Critical Reading & Reflection
Ania Loomba, in her discussion of the “New American Empire”, argues that globalisation after the Cold War and particularly after 9/11 reshapes older colonial patterns. The United States projects itself as a defender of democracy and freedom, yet it often exercises power through military interventions, multinational corporations, media, and economic dependency. This shows that globalisation cannot be understood simply in terms of a “centre” dominating a “margin”. Instead, the margins themselves become active sites of negotiation and resistance, challenging and reshaping the flows of global power.

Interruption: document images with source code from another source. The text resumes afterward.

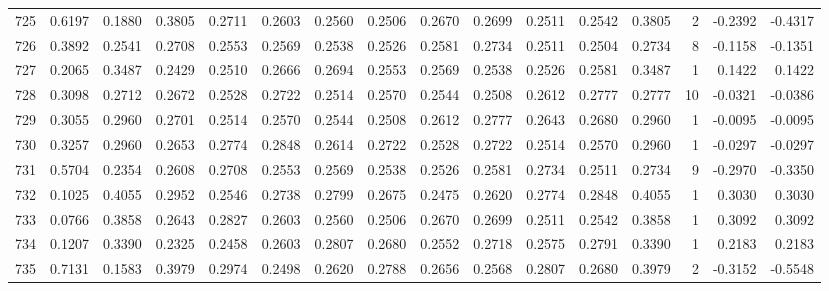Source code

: \begin{tabular}{lrrrrrrrrrrrrrrr}
725 &      0.6197 &  0.1880 &  0.3805 &  0.2711 &  0.2603 &  0.2560 &  0.2506 &  0.2670 &  0.2699 &  0.2511 &   0.2542 &     0.3805 &      2 &                   -0.2392 &                    -0.4317 \\
726 &      0.3892 &  0.2541 &  0.2708 &  0.2553 &  0.2569 &  0.2538 &  0.2526 &  0.2581 &  0.2734 &  0.2511 &   0.2504 &     0.2734 &      8 &                   -0.1158 &                    -0.1351 \\
727 &      0.2065 &  0.3487 &  0.2429 &  0.2510 &  0.2666 &  0.2694 &  0.2553 &  0.2569 &  0.2538 &  0.2526 &   0.2581 &     0.3487 &      1 &                    0.1422 &                     0.1422 \\
728 &      0.3098 &  0.2712 &  0.2672 &  0.2528 &  0.2722 &  0.2514 &  0.2570 &  0.2544 &  0.2508 &  0.2612 &   0.2777 &     0.2777 &     10 &                   -0.0321 &                    -0.0386 \\
729 &      0.3055 &  0.2960 &  0.2701 &  0.2514 &  0.2570 &  0.2544 &  0.2508 &  0.2612 &  0.2777 &  0.2643 &   0.2680 &     0.2960 &      1 &                   -0.0095 &                    -0.0095 \\
730 &      0.3257 &  0.2960 &  0.2653 &  0.2774 &  0.2848 &  0.2614 &  0.2722 &  0.2528 &  0.2722 &  0.2514 &   0.2570 &     0.2960 &      1 &                   -0.0297 &                    -0.0297 \\
731 &      0.5704 &  0.2354 &  0.2608 &  0.2708 &  0.2553 &  0.2569 &  0.2538 &  0.2526 &  0.2581 &  0.2734 &   0.2511 &     0.2734 &      9 &                   -0.2970 &                    -0.3350 \\
732 &      0.1025 &  0.4055 &  0.2952 &  0.2546 &  0.2738 &  0.2799 &  0.2675 &  0.2475 &  0.2620 &  0.2774 &   0.2848 &     0.4055 &      1 &                    0.3030 &                     0.3030 \\
733 &      0.0766 &  0.3858 &  0.2643 &  0.2827 &  0.2603 &  0.2560 &  0.2506 &  0.2670 &  0.2699 &  0.2511 &   0.2542 &     0.3858 &      1 &                    0.3092 &                     0.3092 \\
734 &      0.1207 &  0.3390 &  0.2325 &  0.2458 &  0.2603 &  0.2807 &  0.2680 &  0.2552 &  0.2718 &  0.2575 &   0.2791 &     0.3390 &      1 &                    0.2183 &                     0.2183 \\
735 &      0.7131 &  0.1583 &  0.3979 &  0.2974 &  0.2498 &  0.2620 &  0.2788 &  0.2656 &  0.2568 &  0.2807 &   0.2680 &     0.3979 &      2 &                   -0.3152 &                    -0.5548 \\

\end{tabular}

Michael Hardt and Antonio Negri, in Empire, push this argument further by suggesting that globalisation has dissolved the clear-cut centre–margin binary altogether. They describe empire as a decentralised and networked system of sovereignty, where power is distributed across states, corporations, international institutions, and technological systems. No single nation exclusively holds the “centre”; instead, power circulates through overlapping global networks. Likewise, resistance does not emerge only from the periphery but also from within the structures of Empire itself.
Together, these perspectives reframe globalisation as a fluid, interconnected system rather than a one-way flow from coloniser to colonised. They invite us to see globalisation as a space where power and resistance are dispersed across multiple nodes, moving beyond the traditional centre–margin dichotomy of empire.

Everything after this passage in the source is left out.